熱帯林といってもジャングルが広がっているわけではなく、むしろ乾燥した地域である。恐らくゾウにでも乗れば一か月で往来できるのではなかろうか。
今回訪れたベトナムのミーソン遺跡は、ベトナム戦争でアメリカ軍にかなり破壊され、昔の姿を相当損ねているらしい。

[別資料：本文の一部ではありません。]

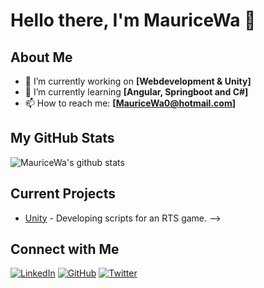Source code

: # Hello there, I'm MauriceWa 👋

## About Me
- 🔭 I’m currently working on **[Webdevelopment & Unity]**
- 🌱 I’m currently learning **[Angular, Springboot and C#]**
- 📫 How to reach me: **[MauriceWa0@hotmail.com]**

## My GitHub Stats
![MauriceWa's github stats](https://github-readme-stats.vercel.app/api?username=MauriceWa&show_icons=true&theme=radical)




## Current Projects
- [Unity]([repository-link](https://github.com/MauriceWa/Profile)) - Developing scripts for an RTS game. -->

## Connect with Me
[![LinkedIn][3.2]][3]
[![GitHub][6.2]][6]
[![Twitter][1.2]][1]

<!-- Icons -->

[1.2]: http://i.imgur.com/wWzX9uB.png 
[3.2]: https://raw.githubusercontent.com/MartinHeinz/MartinHeinz/master/linkedin-3-16.png 
[6.2]: http://i.imgur.com/9I6NRUm.png 

<!-- Links to social media accounts -->

[1]: https://twitter.com/BladeKrayo68644
[3]: https://www.linkedin.com/in/maurice-waaijer-6b2789291/
[6]: http://www.github.com/MauriceWa
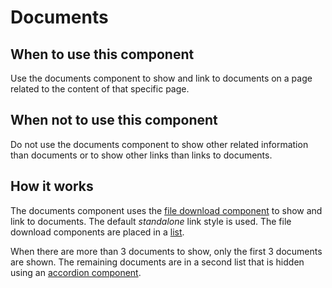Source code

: # Documents

## When to use this component

Use the documents component to show and link to documents on a page related to the content of that specific page.

## When not to use this component

Do not use the documents component to show other related information than documents or to show other links than links to documents.

## How it works

The documents component uses the <a href="{{path './file-download.html'}}">file download component</a> to show and link to documents. The default *standalone* link style is used. The file download components are placed in a <a href="{{path './list.html'}}">list</a>. 

When there are more than 3 documents to show, only the first 3 documents are shown. The remaining documents are in a second list that is hidden using an <a href="{{path './accordion.html'}}">accordion component</a>.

それに殆ど補修の手が加えられていないので、一見アンコールの遺跡と外観が異なるように見える。
しかし、塔の構成が、天界、神の世界、地界 の3つで構成されている点は同じである。
たとえば、タイの国内に散見される遺跡をみると、驚くほどにミーソン遺跡と雰囲気が似ている。
上の写真はタイ東北部へ行った時のもので、どの時代のものか忘れたが、塔の姿はミーソンと良く似ているが、風化が進んでいる。
本来この種の建物は、水郷によって俗界と仕切られるスタイルがスタンダードらしく、恐らくミーソンでも丁寧に遺跡を探検すれば、水の関係がもっと明らになるはずである。
次はマレー半島の付け根のペップリーの遺跡。
時代はむしろ新しいのだが、どう見ても同じヒンドーの系統の流れにある。
こうした例を挙げればきりがないほど、沢山の遺跡に出くわしている。
ヒンドーの流れは東西であるが、現代の東南アジアを構成しているのは南北の流れである。
ご承知のように、タイ族もラオス族も10~11世紀頃、中国南部の雲南からやって来た種族であるし、ベトナム族もハノイ近辺から南下してきた種族である。
これらの種族が、従来からいた、ヒンドーを信仰するクメール族やチャンパ王国のチャム族を追っ払って現在の国を作って来た。近世に至っても、カンボジアは度々タイに占領され、ポルポト内戦の時は、ベトナムに頼った経緯もあるくらいだ。
現在カンボジアのアンコール遺跡が脚光を浴びて、補修が集中的に行われている。これはカンボジア人自身の先祖の遺跡だからである。
ベトナムにあるチャンパ王国のミーソン遺跡は、ベトナム人が滅ぼしたチャム族の遺跡であるから、現政権のベトナム人が一生懸命やるとは思えないな~・・。
ましてや、古代の東南アジアを横断的に支配していた、ヒンドーの世界の遺跡を、系統的、時代別に、総合的な発掘と補修活動をするなんて、夢のまた夢。
浅学で学問的裏付けもない、単なる個人的意見なのですが、遺跡というのは見た瞬間に感じるものが大事で、それがその遺跡の本性をつかみ取ることになるのでは・・・・。
なぜ私がミーソン遺跡にこだわるのか、少し理解していただけましたでしょうか。
多分、東南アジア史で何処かにいい本でも出てるかも・・・。探してみます・・・。